Review: More Happy Than Not

More Happy Than Not – cover image
Please excuse the colour cast and the delicately distributed muck on top of my fridge.

It’s been a while since I’ve read an LGBT-themed book. Having finished Exo I saw the next few on my official to-read pile weren’t going to change that, so as a Christmas treat I decided to sneak in something new. Amazon opened its unwashed mac to show me a barely distinguishable selection of beefcake covers, and if you’ve read any of my books you’ll understand that’s not the sort of thing I write and it’s not my preferred reading material either.

I scrolled down, and saw a cover lacking both beef and cake. More Happy Than Not, by Adam Silvera. One blurb-skim later it plonked into my basket. It proved a fine choice.

I don’t remember reading anything like it before. A Bronx teen, Aaron Soto, struggles to figure himself out, torn between his girlfriend and a new, male best buddy, Thomas. Aaron’s father killed himself; his mother barely manages; his other friends run hot and cold, often violently. To Aaron, Thomas represents hope – and more?
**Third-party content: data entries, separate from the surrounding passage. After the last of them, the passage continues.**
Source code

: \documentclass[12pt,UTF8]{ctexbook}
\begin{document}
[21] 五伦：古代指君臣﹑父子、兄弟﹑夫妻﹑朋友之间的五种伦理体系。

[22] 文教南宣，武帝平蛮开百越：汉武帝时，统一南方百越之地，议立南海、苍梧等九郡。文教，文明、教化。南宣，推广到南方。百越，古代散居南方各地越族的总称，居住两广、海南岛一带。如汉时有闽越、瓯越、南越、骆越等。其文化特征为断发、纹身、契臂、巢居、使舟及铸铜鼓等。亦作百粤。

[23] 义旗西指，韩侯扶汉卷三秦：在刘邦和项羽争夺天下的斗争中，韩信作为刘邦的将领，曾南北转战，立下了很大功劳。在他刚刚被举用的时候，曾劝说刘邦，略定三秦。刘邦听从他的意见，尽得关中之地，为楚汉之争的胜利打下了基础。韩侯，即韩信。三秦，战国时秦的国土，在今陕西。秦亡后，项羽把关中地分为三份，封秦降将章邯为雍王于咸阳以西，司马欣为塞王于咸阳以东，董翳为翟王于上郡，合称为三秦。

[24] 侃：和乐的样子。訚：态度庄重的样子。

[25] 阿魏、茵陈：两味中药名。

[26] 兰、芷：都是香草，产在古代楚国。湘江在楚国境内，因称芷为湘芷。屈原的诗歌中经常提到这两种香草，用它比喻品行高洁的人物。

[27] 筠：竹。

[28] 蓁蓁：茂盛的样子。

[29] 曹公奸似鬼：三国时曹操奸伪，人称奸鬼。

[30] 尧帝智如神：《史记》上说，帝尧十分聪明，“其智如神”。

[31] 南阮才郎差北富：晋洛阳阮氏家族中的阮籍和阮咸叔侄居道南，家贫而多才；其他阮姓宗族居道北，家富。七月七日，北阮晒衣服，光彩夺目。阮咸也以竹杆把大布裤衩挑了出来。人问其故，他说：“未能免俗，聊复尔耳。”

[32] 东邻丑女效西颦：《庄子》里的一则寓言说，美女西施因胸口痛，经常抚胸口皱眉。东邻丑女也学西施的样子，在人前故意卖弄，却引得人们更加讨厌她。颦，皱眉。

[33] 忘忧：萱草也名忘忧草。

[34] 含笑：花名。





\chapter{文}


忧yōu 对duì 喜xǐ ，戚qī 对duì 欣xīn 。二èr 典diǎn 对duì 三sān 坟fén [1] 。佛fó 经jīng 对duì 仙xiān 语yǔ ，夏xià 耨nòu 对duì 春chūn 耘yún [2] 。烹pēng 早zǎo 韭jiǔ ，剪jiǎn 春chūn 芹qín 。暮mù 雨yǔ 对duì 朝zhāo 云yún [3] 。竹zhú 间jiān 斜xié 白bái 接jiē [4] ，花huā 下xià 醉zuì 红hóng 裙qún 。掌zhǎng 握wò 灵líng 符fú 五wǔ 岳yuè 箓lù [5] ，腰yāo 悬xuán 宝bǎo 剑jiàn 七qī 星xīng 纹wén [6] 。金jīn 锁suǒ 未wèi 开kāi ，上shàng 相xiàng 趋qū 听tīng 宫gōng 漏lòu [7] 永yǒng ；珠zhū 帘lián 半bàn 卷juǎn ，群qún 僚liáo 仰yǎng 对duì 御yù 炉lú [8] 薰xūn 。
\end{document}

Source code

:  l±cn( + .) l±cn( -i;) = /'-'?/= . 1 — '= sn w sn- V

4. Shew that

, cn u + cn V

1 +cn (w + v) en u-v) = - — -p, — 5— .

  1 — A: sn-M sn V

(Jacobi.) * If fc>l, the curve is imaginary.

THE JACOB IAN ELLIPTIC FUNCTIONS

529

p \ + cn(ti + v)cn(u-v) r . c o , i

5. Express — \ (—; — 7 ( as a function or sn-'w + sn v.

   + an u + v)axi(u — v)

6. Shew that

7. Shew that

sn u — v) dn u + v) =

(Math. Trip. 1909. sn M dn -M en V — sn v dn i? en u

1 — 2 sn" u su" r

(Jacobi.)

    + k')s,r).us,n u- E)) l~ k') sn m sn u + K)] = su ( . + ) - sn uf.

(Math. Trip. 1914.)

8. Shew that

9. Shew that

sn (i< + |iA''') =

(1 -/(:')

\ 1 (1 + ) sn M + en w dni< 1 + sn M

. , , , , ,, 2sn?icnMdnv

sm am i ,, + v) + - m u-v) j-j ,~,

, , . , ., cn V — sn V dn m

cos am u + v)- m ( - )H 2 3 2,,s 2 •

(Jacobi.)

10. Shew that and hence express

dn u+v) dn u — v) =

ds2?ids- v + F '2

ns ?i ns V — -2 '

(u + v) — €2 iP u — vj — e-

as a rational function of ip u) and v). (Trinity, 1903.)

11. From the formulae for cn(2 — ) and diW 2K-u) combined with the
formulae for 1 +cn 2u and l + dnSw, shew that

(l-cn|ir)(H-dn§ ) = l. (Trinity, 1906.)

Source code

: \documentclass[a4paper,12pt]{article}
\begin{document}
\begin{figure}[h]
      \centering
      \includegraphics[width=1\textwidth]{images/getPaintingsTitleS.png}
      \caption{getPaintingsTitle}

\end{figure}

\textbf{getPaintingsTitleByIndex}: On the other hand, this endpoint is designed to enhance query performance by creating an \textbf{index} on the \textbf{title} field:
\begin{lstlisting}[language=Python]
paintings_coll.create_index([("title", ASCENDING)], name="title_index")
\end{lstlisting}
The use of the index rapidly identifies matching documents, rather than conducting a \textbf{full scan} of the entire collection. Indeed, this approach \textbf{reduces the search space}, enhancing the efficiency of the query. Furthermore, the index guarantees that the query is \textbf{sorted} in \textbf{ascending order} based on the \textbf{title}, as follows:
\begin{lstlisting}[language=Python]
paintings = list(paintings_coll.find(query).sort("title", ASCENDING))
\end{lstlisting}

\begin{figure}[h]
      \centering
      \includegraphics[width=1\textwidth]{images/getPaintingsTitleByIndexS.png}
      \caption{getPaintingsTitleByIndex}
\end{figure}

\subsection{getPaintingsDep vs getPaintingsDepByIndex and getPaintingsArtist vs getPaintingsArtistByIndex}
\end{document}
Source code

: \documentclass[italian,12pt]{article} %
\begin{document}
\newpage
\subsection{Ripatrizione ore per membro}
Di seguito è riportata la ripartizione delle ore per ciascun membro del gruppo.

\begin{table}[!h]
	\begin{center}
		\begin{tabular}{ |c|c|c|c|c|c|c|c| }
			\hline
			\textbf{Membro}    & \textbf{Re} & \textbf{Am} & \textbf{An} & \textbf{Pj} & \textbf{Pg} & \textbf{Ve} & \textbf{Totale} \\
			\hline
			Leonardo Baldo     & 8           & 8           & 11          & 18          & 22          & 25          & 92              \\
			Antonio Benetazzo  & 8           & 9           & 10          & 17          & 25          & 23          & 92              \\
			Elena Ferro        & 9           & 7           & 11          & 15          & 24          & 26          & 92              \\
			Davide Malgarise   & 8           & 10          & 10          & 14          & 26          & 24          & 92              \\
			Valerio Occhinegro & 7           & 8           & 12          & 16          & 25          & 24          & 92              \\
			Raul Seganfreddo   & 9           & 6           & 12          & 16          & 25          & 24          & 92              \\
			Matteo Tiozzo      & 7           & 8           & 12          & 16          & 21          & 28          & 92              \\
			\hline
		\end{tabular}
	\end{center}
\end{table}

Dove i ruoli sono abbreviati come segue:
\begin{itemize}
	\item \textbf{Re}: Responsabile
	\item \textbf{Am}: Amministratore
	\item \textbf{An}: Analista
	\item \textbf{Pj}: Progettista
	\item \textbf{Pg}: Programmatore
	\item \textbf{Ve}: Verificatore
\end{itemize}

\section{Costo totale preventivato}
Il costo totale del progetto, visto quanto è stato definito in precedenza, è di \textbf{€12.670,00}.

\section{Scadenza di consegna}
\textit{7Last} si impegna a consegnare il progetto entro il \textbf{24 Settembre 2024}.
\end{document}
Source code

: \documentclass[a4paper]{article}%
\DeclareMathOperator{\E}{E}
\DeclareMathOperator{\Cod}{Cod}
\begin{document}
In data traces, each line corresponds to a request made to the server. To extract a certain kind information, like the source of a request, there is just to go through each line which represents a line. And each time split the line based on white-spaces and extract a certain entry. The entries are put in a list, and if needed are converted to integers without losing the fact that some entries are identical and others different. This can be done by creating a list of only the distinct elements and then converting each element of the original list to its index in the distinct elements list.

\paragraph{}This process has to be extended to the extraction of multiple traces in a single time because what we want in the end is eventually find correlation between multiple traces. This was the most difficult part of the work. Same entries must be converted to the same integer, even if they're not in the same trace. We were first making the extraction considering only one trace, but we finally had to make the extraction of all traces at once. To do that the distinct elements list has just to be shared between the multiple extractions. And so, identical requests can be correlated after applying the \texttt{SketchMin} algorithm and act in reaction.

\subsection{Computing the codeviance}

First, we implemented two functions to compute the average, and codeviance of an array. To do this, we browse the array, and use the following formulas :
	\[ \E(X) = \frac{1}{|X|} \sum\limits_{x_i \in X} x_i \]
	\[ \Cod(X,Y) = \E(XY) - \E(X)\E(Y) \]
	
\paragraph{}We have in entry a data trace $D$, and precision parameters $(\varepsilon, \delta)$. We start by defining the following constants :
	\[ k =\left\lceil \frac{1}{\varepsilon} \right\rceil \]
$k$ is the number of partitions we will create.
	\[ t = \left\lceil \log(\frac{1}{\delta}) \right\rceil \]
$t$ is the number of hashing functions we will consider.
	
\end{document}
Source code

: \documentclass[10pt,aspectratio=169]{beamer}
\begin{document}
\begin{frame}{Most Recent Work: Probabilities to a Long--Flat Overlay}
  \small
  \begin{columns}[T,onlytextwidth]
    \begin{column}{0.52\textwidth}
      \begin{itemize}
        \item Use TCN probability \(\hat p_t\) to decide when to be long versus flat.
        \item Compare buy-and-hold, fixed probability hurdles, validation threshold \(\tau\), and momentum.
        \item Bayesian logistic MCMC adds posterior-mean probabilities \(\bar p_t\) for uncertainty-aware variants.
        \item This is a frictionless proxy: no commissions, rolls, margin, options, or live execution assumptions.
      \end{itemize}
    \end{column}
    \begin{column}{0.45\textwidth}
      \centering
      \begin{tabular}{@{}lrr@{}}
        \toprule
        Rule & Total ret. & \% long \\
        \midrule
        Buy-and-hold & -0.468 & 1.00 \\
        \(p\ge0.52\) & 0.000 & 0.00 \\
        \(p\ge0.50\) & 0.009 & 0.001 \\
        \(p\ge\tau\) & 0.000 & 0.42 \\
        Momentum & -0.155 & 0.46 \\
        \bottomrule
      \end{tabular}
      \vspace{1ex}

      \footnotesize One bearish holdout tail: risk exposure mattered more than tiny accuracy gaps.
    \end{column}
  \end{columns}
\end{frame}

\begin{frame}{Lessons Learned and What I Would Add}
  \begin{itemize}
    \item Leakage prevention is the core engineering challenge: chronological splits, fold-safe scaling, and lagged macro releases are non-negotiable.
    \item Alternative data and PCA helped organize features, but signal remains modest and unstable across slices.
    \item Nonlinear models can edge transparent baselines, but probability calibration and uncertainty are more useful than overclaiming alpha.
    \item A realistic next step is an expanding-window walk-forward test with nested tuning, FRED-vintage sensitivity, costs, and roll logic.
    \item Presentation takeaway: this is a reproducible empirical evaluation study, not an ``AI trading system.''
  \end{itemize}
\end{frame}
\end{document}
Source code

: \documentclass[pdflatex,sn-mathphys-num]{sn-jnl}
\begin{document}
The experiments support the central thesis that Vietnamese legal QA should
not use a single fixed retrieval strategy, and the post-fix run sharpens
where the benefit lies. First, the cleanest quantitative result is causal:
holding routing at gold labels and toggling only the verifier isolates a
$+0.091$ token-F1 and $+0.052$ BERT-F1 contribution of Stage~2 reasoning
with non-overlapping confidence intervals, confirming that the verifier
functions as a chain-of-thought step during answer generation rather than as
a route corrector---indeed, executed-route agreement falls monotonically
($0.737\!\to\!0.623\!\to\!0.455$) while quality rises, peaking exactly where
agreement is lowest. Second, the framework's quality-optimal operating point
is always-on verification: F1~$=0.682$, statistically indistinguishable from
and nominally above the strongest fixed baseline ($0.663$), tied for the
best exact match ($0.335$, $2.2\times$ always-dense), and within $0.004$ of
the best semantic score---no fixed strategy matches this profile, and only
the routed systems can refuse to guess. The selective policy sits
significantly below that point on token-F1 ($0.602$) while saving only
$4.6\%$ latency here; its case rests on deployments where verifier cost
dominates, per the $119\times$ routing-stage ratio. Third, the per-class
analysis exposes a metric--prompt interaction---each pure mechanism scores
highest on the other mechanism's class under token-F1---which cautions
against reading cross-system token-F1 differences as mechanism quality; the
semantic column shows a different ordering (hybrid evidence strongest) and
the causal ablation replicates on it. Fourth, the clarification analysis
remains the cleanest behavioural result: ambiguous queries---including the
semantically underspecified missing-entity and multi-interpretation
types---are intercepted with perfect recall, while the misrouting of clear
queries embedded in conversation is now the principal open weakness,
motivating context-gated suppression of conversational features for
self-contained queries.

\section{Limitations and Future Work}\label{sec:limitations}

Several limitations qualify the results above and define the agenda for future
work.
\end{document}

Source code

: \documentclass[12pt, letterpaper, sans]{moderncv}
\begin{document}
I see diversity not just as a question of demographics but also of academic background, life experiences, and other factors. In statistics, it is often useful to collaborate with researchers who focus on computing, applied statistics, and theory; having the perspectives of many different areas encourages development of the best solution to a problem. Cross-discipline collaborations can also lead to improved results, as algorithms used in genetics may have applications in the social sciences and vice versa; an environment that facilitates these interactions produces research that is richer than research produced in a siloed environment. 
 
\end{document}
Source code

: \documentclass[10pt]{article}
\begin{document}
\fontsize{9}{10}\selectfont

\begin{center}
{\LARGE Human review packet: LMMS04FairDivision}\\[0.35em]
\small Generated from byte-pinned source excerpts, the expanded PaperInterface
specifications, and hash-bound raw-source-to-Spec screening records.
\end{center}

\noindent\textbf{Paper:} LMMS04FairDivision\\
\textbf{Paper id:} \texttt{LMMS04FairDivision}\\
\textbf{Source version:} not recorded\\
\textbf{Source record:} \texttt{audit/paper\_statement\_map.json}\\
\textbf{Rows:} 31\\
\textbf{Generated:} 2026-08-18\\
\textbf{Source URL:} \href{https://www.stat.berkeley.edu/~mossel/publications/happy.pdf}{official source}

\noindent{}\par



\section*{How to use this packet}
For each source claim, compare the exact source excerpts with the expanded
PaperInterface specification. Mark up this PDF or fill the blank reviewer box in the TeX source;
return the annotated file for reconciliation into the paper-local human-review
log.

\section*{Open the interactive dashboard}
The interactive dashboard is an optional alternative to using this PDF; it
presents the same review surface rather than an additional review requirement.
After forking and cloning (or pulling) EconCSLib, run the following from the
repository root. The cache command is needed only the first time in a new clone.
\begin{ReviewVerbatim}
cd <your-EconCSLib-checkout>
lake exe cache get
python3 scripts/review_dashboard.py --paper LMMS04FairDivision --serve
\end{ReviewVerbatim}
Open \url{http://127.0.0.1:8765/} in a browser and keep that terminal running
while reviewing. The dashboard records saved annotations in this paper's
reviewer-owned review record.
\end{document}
And threaded through the story, talk of a near-miraculous process offered by the Leteo Institute: the selective rewriting and deletion of memories.

A coming-of-age story, then, lifted by the generous peppering of a gritty setting and a dollop of SF mustard. In More Happy Than Not, no holds are barred, and teenage activities occur. This is not the (perfectly reasonable but) pastel, idealised world of some books. There are choices, and there are consequences. And the genre-mashing keeps you guessing, and keeps you reading, all the way.

Aaron is utterly believable: his thoughts, his feelings, his worries, all resonated to various degrees. The first-person present-tense style, not to everyone’s taste, brings an immediacy to a story focusing often on Aaron’s past and his future. I genuinely muttered “oh, god, don’t do that,” on at least one occasion, though I can neither confirm nor deny I was in a public place at the time and anyway it was noisy and nobody looked at me apart from that one lady.

I suppose if I were forced at knifepoint to find fault, I’d say I’d have liked the story to continue a little longer. That’s the reviewing equivalent to “my biggest weakness is that I’m a perfectionist,” I know. I guess some of the supporting characters feel a little interchangeable (not a great sin here). I can’t say whether the Bronx scenes are truthful in any way – my reality involves regular sightings of students in three-piece tweed, and consequently I’m an unreliable judge. It feels real enough, as does Aaron’s family and its fractured lives.

This is a book I rattled quickly through (always a good sign) and I wish I’d been able to read it as a teenager. The SF angle would’ve given me the excuse I’d have been looking for and it would have helped me, I’m sure. Oh, to be a teenager again (modulo school, acne, exams, climate change, Brexit, Trump… hmm, on second thoughts).

More Happy Than Not is Adam Silvera’s debut novel, which makes me both happy and envious. I look forward to his next dropping onto my pile soon.